### Work to be completed
When the line with "1. Sediakan 2 lembar daun salam" appears below, start repeating lines exactly, and keep going through the line with "jamur, gula pasir"; add nothing outside that span.

### Data provided
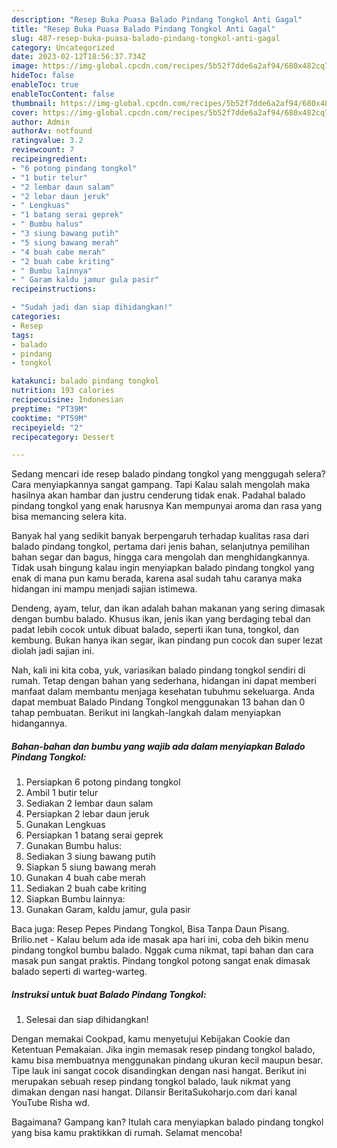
 ```yaml
---
description: "Resep Buka Puasa Balado Pindang Tongkol Anti Gagal"
title: "Resep Buka Puasa Balado Pindang Tongkol Anti Gagal"
slug: 487-resep-buka-puasa-balado-pindang-tongkol-anti-gagal
category: Uncategorized
date: 2023-02-12T18:56:37.734Z
image: https://img-global.cpcdn.com/recipes/5b52f7dde6a2af94/680x482cq70/balado-pindang-tongkol-foto-resep-utama.jpg
hideToc: false
enableToc: true
enableTocContent: false
thumbnail: https://img-global.cpcdn.com/recipes/5b52f7dde6a2af94/680x482cq70/balado-pindang-tongkol-foto-resep-utama.jpg
cover: https://img-global.cpcdn.com/recipes/5b52f7dde6a2af94/680x482cq70/balado-pindang-tongkol-foto-resep-utama.jpg
author: Admin
authorAv: notfound
ratingvalue: 3.2
reviewcount: 7
recipeingredient:
- "6 potong pindang tongkol"
- "1 butir telur"
- "2 lembar daun salam"
- "2 lebar daun jeruk"
- " Lengkuas"
- "1 batang serai geprek"
- " Bumbu halus"
- "3 siung bawang putih"
- "5 siung bawang merah"
- "4 buah cabe merah"
- "2 buah cabe kriting"
- " Bumbu lainnya"
- " Garam kaldu jamur gula pasir"
recipeinstructions:

- "Sudah jadi dan siap dihidangkan!"
categories:
- Resep
tags:
- balado
- pindang
- tongkol

katakunci: balado pindang tongkol 
nutrition: 193 calories
recipecuisine: Indonesian
preptime: "PT39M"
cooktime: "PT59M"
recipeyield: "2"
recipecategory: Dessert

---
```



Sedang mencari ide resep balado pindang tongkol yang menggugah selera? Cara menyiapkannya sangat gampang. Tapi Kalau salah mengolah maka hasilnya akan hambar dan justru cenderung tidak enak. Padahal balado pindang tongkol yang enak harusnya Kan mempunyai aroma dan rasa yang bisa memancing selera kita.


Banyak hal yang sedikit banyak berpengaruh terhadap kualitas rasa dari balado pindang tongkol, pertama dari jenis bahan, selanjutnya pemilihan bahan segar dan bagus, hingga cara mengolah dan menghidangkannya. Tidak usah bingung kalau ingin menyiapkan balado pindang tongkol yang enak di mana pun kamu berada, karena asal sudah tahu caranya maka hidangan ini mampu menjadi sajian istimewa.

Dendeng, ayam, telur, dan ikan adalah bahan makanan yang sering dimasak dengan bumbu balado. Khusus ikan, jenis ikan yang berdaging tebal dan padat lebih cocok untuk dibuat balado, seperti ikan tuna, tongkol, dan kembung. Bukan hanya ikan segar, ikan pindang pun cocok dan super lezat diolah jadi sajian ini.


Nah, kali ini kita coba, yuk, variasikan balado pindang tongkol sendiri di rumah. Tetap dengan bahan yang sederhana, hidangan ini dapat memberi manfaat dalam membantu menjaga kesehatan tubuhmu sekeluarga. Anda dapat membuat Balado Pindang Tongkol menggunakan 13 bahan dan 0 tahap pembuatan. Berikut ini langkah-langkah dalam menyiapkan hidangannya.

<!--inarticleads1-->

##### Bahan-bahan dan bumbu yang wajib ada dalam menyiapkan Balado Pindang Tongkol:

1. Persiapkan 6 potong pindang tongkol
1. Ambil 1 butir telur
1. Sediakan 2 lembar daun salam
1. Persiapkan 2 lebar daun jeruk
1. Gunakan  Lengkuas
1. Persiapkan 1 batang serai geprek
1. Gunakan  Bumbu halus:
1. Sediakan 3 siung bawang putih
1. Siapkan 5 siung bawang merah
1. Gunakan 4 buah cabe merah
1. Sediakan 2 buah cabe kriting
1. Siapkan  Bumbu lainnya:
1. Gunakan  Garam, kaldu jamur, gula pasir


Baca juga: Resep Pepes Pindang Tongkol, Bisa Tanpa Daun Pisang. Brilio.net - Kalau belum ada ide masak apa hari ini, coba deh bikin menu pindang tongkol bumbu balado. Nggak cuma nikmat, tapi bahan dan cara masak pun sangat praktis. Pindang tongkol potong sangat enak dimasak balado seperti di warteg-warteg. 

<!--inarticleads2-->

##### Instruksi untuk buat Balado Pindang Tongkol:


1. Selesai dan siap dihidangkan!

Dengan memakai Cookpad, kamu menyetujui Kebijakan Cookie dan Ketentuan Pemakaian. Jika ingin memasak resep pindang tongkol balado, kamu bisa membuatnya menggunakan pindang ukuran kecil maupun besar. Tipe lauk ini sangat cocok disandingkan dengan nasi hangat. Berikut ini merupakan sebuah resep pindang tongkol balado, lauk nikmat yang dimakan dengan nasi hangat. Dilansir BeritaSukoharjo.com dari kanal YouTube Risha wd. 

Bagaimana? Gampang kan? Itulah cara menyiapkan balado pindang tongkol yang bisa kamu praktikkan di rumah. Selamat mencoba!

### Response to this exercise
1. Sediakan 2 lembar daun salam
1. Persiapkan 2 lebar daun jeruk
1. Gunakan  Lengkuas
1. Persiapkan 1 batang serai geprek
1. Gunakan  Bumbu halus:
1. Sediakan 3 siung bawang putih
1. Siapkan 5 siung bawang merah
1. Gunakan 4 buah cabe merah
1. Sediakan 2 buah cabe kriting
1. Siapkan  Bumbu lainnya:
1. Gunakan  Garam, kaldu jamur, gula pasir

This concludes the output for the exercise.